Wireless telephone companies, which historically sold usage in plans with buckets of minutes, are now moving towards offering flat rate options - pay one price, talk all you like, while the broadband industry, which marketed “unlimited, always on” connections for a variety of content they include in their advertising are now headed in the other direction, limiting consumer choice and access.

Time Warner has been complaining about broadband growth as both a content distributor and as a bandwidth provider, which adds an interesting twist to the rationale companies have to implement caps.
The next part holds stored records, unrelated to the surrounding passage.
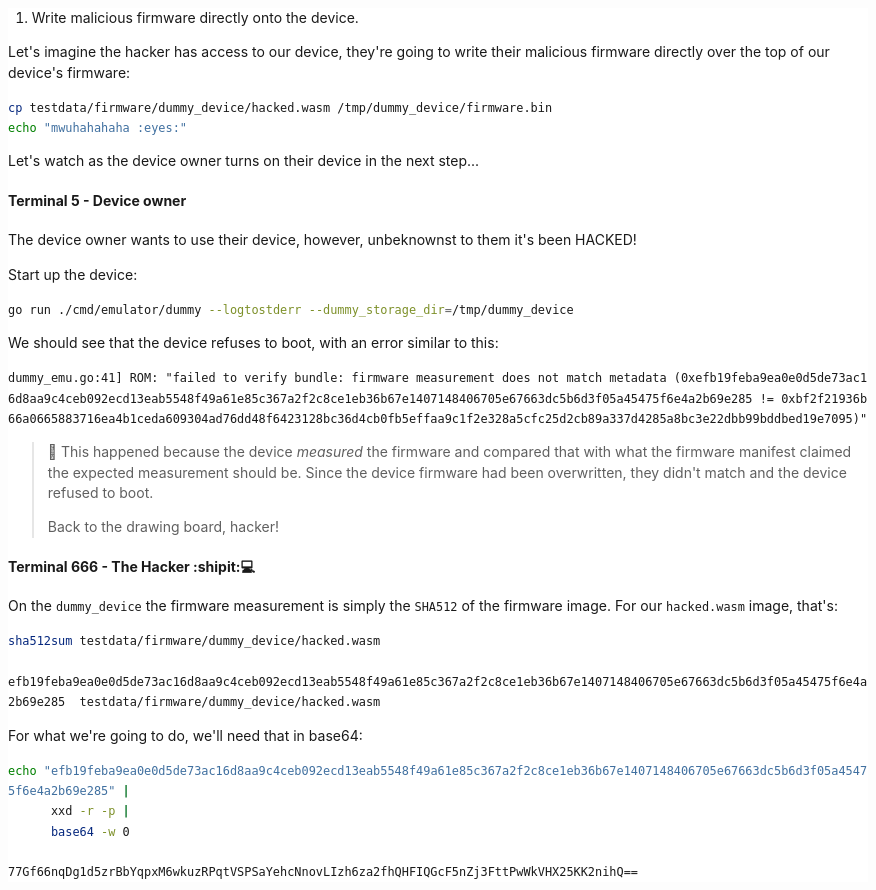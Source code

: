 1. Write malicious firmware directly onto the device.

Let's imagine the hacker has access to our device, they're going to write their
malicious firmware directly over the top of our device's firmware:

```bash
cp testdata/firmware/dummy_device/hacked.wasm /tmp/dummy_device/firmware.bin
echo "mwuhahahaha :eyes:"
```

Let's watch as the device owner turns on their device in the next step...

#### Terminal 5 - Device owner
The device owner wants to use their device, however, unbeknownst to them it's
been HACKED!

Start up the device:

```bash
go run ./cmd/emulator/dummy --logtostderr --dummy_storage_dir=/tmp/dummy_device
```

We should see that the device refuses to boot, with an error similar to this:

```
dummy_emu.go:41] ROM: "failed to verify bundle: firmware measurement does not match metadata (0xefb19feba9ea0e0d5de73ac16d8aa9c4ceb092ecd13eab5548f49a61e85c367a2f2c8ce1eb36b67e1407148406705e67663dc5b6d3f05a45475f6e4a2b69e285 != 0xbf2f21936b66a0665883716ea4b1ceda609304ad76dd48f6423128bc36d4cb0fb5effaa9c1f2e328a5cfc25d2cb89a337d4285a8bc3e22dbb99bddbed19e7095)"
```

> :frog: This happened because the device _measured_ the firmware and compared that
> with what the firmware manifest claimed the expected measurement should be.
> Since the device firmware had been overwritten, they didn't match and the
> device refused to boot.
>
> Back to the drawing board, hacker!

#### Terminal 666 - The Hacker :shipit::computer:

On the `dummy_device` the firmware measurement is simply the `SHA512` of the
firmware image. For our `hacked.wasm` image, that's:

```bash
sha512sum testdata/firmware/dummy_device/hacked.wasm

efb19feba9ea0e0d5de73ac16d8aa9c4ceb092ecd13eab5548f49a61e85c367a2f2c8ce1eb36b67e1407148406705e67663dc5b6d3f05a45475f6e4a2b69e285  testdata/firmware/dummy_device/hacked.wasm
```

For what we're going to do, we'll need that in base64:

```bash
echo "efb19feba9ea0e0d5de73ac16d8aa9c4ceb092ecd13eab5548f49a61e85c367a2f2c8ce1eb36b67e1407148406705e67663dc5b6d3f05a45475f6e4a2b69e285" |
      xxd -r -p |
      base64 -w 0

77Gf66nqDg1d5zrBbYqpxM6wkuzRPqtVSPSaYehcNnovLIzh6za2fhQHFIQGcF5nZj3FttPwWkVHX25KK2nihQ==
```
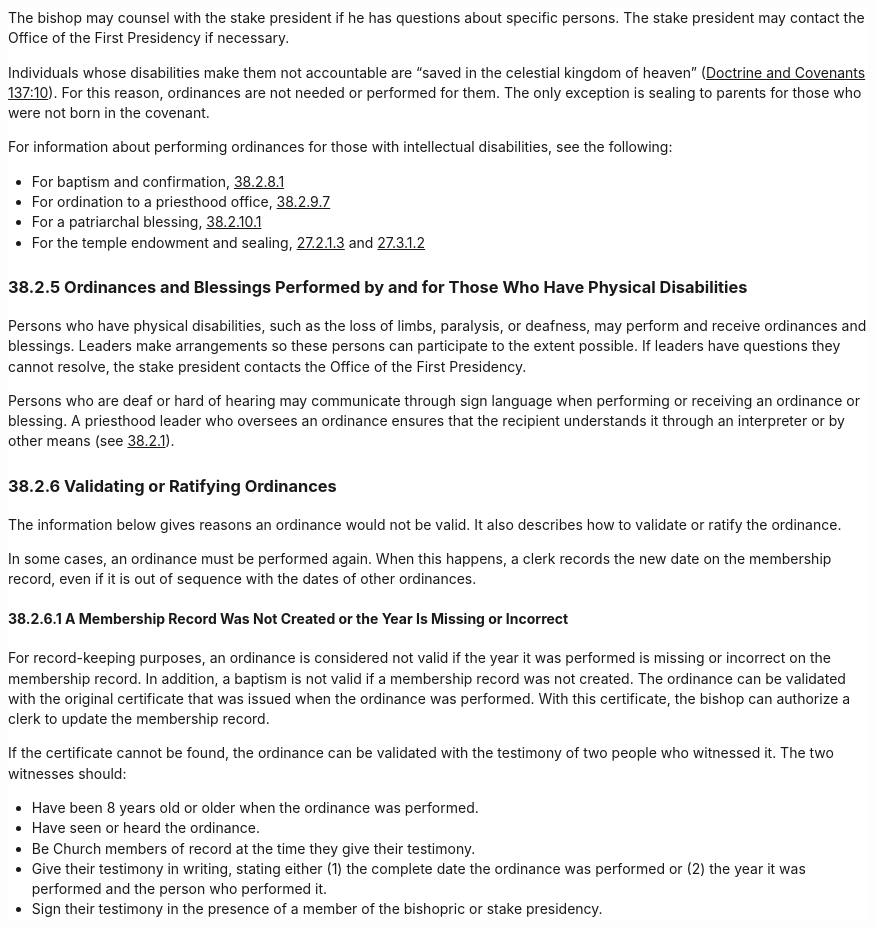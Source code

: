 The bishop may counsel with the stake president if he has questions about specific persons. The stake president may contact the Office of the First Presidency if necessary.

Individuals whose disabilities make them not accountable are “saved in the celestial kingdom of heaven” ([Doctrine and Covenants 137:10](/study/scriptures/dc-testament/dc/137?lang=eng&id=p10#p10)). For this reason, ordinances are not needed or performed for them. The only exception is sealing to parents for those who were not born in the covenant.

For information about performing ordinances for those with intellectual disabilities, see the following:

* For baptism and confirmation, [38.2.8.1](/study/manual/general-handbook/38-church-policies-and-guidelines?lang=eng&id=title_number261-p2776#title_number261)
* For ordination to a priesthood office, [38.2.9.7](/study/manual/general-handbook/38-church-policies-and-guidelines?lang=eng&id=title_number277-p2827#title_number277)
* For a patriarchal blessing, [38.2.10.1](/study/manual/general-handbook/38-church-policies-and-guidelines?lang=eng&id=title_number280-p2839#title_number280)
* For the temple endowment and sealing, [27.2.1.3](/study/manual/general-handbook/27-temple-ordinances-for-the-living?lang=eng&id=title_number15-p56#title_number15) and [27.3.1.2](/study/manual/general-handbook/27-temple-ordinances-for-the-living?lang=eng&id=title_number24-p78#title_number24)

### 38.2.5 Ordinances and Blessings Performed by and for Those Who Have Physical Disabilities

Persons who have physical disabilities, such as the loss of limbs, paralysis, or deafness, may perform and receive ordinances and blessings. Leaders make arrangements so these persons can participate to the extent possible. If leaders have questions they cannot resolve, the stake president contacts the Office of the First Presidency.

Persons who are deaf or hard of hearing may communicate through sign language when performing or receiving an ordinance or blessing. A priesthood leader who oversees an ordinance ensures that the recipient understands it through an interpreter or by other means (see [38.2.1](/study/manual/general-handbook/38-church-policies-and-guidelines?lang=eng&id=title_number8-p2721#title_number8)).

### 38.2.6 Validating or Ratifying Ordinances

The information below gives reasons an ordinance would not be valid. It also describes how to validate or ratify the ordinance.

In some cases, an ordinance must be performed again. When this happens, a clerk records the new date on the membership record, even if it is out of sequence with the dates of other ordinances.

#### 38.2.6.1 A Membership Record Was Not Created or the Year Is Missing or Incorrect

For record-keeping purposes, an ordinance is considered not valid if the year it was performed is missing or incorrect on the membership record. In addition, a baptism is not valid if a membership record was not created. The ordinance can be validated with the original certificate that was issued when the ordinance was performed. With this certificate, the bishop can authorize a clerk to update the membership record.

If the certificate cannot be found, the ordinance can be validated with the testimony of two people who witnessed it. The two witnesses should:

* Have been 8 years old or older when the ordinance was performed.
* Have seen or heard the ordinance.
* Be Church members of record at the time they give their testimony.
* Give their testimony in writing, stating either (1) the complete date the ordinance was performed or (2) the year it was performed and the person who performed it.
* Sign their testimony in the presence of a member of the bishopric or stake presidency.
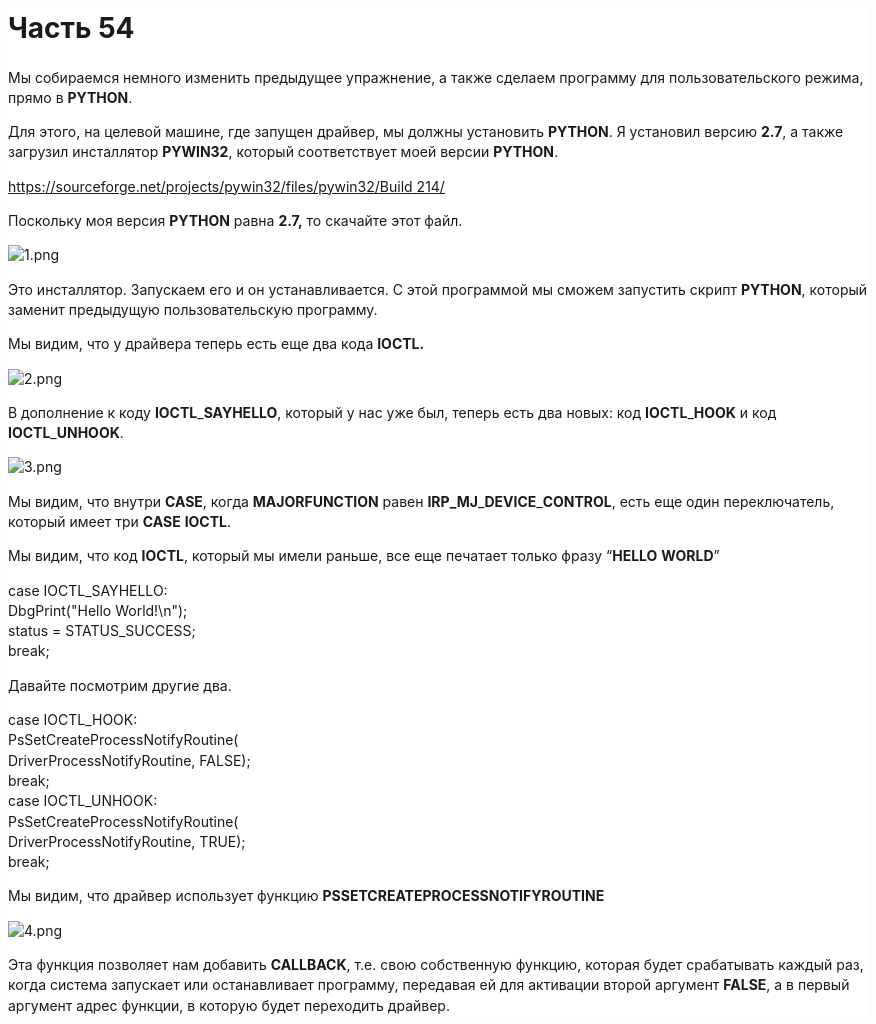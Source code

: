 # Часть 54

 Мы собираемся немного изменить предыдущее упражнение, а также сделаем программу для пользовательского режима, прямо в **PYTHON**.  
  
Для этого, на целевой машине, где запущен драйвер, мы должны установить **PYTHON**. Я установил версию **2.7**, а также загрузил инсталлятор **PYWIN32**, который соответствует моей версии **PYTHON**.  
  
[https://sourceforge.net/projects/pywin32/files/pywin32/Build 214/](https://sourceforge.net/projects/pywin32/files/pywin32/Build%20214/)  
  
Поскольку моя версия **PYTHON** равна **2.7,** то скачайте этот файл.  
  
![1.png](https://wasm.in/attachments/1-png.3909/)   
  
Это инсталлятор. Запускаем его и он устанавливается. С этой программой мы сможем запустить скрипт **PYTHON**, который заменит предыдущую пользовательскую программу.  
  
Мы видим, что у драйвера теперь есть еще два кода **IOCTL.**  
  
![2.png](https://wasm.in/attachments/2-png.3910/)   
  
В дополнение к коду **IOCTL**\_**SAYHELLO**, который у нас уже был, теперь есть два новых: код **IOCTL**\_**HOOK** и код **IOCTL**\_**UNHOOK**.  
  
![3.png](https://wasm.in/attachments/3-png.3911/)   
  
Мы видим, что внутри **CASE**, когда **MAJORFUNCTION** равен **IRP\_MJ**\_**DEVICE**\_**CONTROL**, есть еще один переключатель, который имеет три **CASE** **IOCTL**.  
  
Мы видим, что код **IOCTL**, который мы имели раньше, все еще печатает только фразу “**HELLO** **WORLD**”  
  
case IOCTL\_SAYHELLO:  
DbgPrint\("Hello World!\n"\);  
status = STATUS\_SUCCESS;  
break;  
  
Давайте посмотрим другие два.  
  
case IOCTL\_HOOK:  
PsSetCreateProcessNotifyRoutine\(  
DriverProcessNotifyRoutine, FALSE\);  
break;  
case IOCTL\_UNHOOK:  
PsSetCreateProcessNotifyRoutine\(  
DriverProcessNotifyRoutine, TRUE\);  
break;  
  
Мы видим, что драйвер использует функцию **PSSETCREATEPROCESSNOTIFYROUTINE**  
  
![4.png](https://wasm.in/attachments/4-png.3912/)   
  
Эта функция позволяет нам добавить **CALLBACK**, т.е. свою собственную функцию, которая будет срабатывать каждый раз, когда система запускает или останавливает программу, передавая ей для активации второй аргумент **FALSE**, а в первый аргумент адрес функции, в которую будет переходить драйвер.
Saul Hansell, a reporter and blogger for The NY Times, noted company officials are growing tired of basic cable networks making them pay license fees for content, and then seeing that content being given away on the web.

Speculation that bandwidth caps may also have to do with limiting the amount of streaming video that consumers watch have also been offered as a reason for providers adding caps to their Internet service.

Time Warner’s rationale for bandwidth capping was, according to the company itself, to control what they felt was excessive use of their network.

“This is not targeted at people who download movies from Apple,” Time Warner spokesman Alex Dudley told the NY Times. “This is aimed at people who use peer-to-peer networks and download terabytes.”

And again that brings up the question of how a 20-40GB cap is the most effective way to control a minority of users running a torrent client or server 24/7 and consuming terabytes over an entire month.  That is the equivalent of dropping a nuclear weapon on a pesty moth.  The weapon does get the moth, but it also impacts on a far larger circle of customers that don’t come close to consuming that level of data.  Every ISP has language in their contracts with customers that allow them to cut off the 24/7 torrent addict today.  Some, including Comcast, have enforced these kinds of provisions before without a usage cap.

To date, consumer reaction in Beaumont has been mixed.  Many are convinced the caps are unjustified, too low, or simply too expensive for what you get.  Others object to the excessive rate of $1 per gigabyte for overage fees.  Some don’t like the idea of having to measure everything they do online in fear of exceeding a usage cap.  There are also some that like the idea of paying for what they use, and are willing to consider different plans based on what they actually consume if it also means they get the speeds they were promised in advertising.

Dudley argues that the usage cap issue is not a foregone conclusion at Time Warner.  Dudley told GigaOm that TWC’s experiment in Texas was just that – a test. If consumers don’t want it, the company is going to back away from it. “I think this is a trial and we are going to learn from this trial,” he said.

Stop the Cap! wants the company to learn as well.  If you ask customers if they’d prefer paying the same amount they do today for unlimited access or capped access, there will be little surprise as to the outcome.